● **WHAT THE EXERCISE ASKS**:
Identify each line in the records below that contains the word "benchmarks", and copy it.

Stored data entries

Segment Open

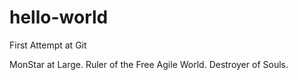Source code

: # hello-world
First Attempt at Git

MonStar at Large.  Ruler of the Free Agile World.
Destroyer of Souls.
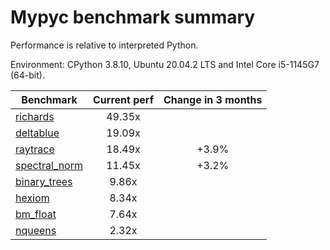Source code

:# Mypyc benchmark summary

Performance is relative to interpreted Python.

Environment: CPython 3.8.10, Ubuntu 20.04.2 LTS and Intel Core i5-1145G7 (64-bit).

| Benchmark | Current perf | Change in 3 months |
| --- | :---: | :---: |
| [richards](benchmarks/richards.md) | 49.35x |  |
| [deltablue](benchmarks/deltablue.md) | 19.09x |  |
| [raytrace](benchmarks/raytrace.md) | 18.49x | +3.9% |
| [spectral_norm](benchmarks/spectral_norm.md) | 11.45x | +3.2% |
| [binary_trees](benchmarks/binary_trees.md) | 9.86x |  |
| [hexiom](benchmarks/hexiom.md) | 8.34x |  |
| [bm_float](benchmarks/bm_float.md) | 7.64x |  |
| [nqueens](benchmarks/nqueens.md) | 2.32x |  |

Segment Closed

● **WRITTEN SOLUTION**:
| [richards](benchmarks/richards.md) | 49.35x |  |
| [deltablue](benchmarks/deltablue.md) | 19.09x |  |
| [raytrace](benchmarks/raytrace.md) | 18.49x | +3.9% |
| [spectral_norm](benchmarks/spectral_norm.md) | 11.45x | +3.2% |
| [binary_trees](benchmarks/binary_trees.md) | 9.86x |  |
| [hexiom](benchmarks/hexiom.md) | 8.34x |  |
| [bm_float](benchmarks/bm_float.md) | 7.64x |  |
| [nqueens](benchmarks/nqueens.md) | 2.32x |  |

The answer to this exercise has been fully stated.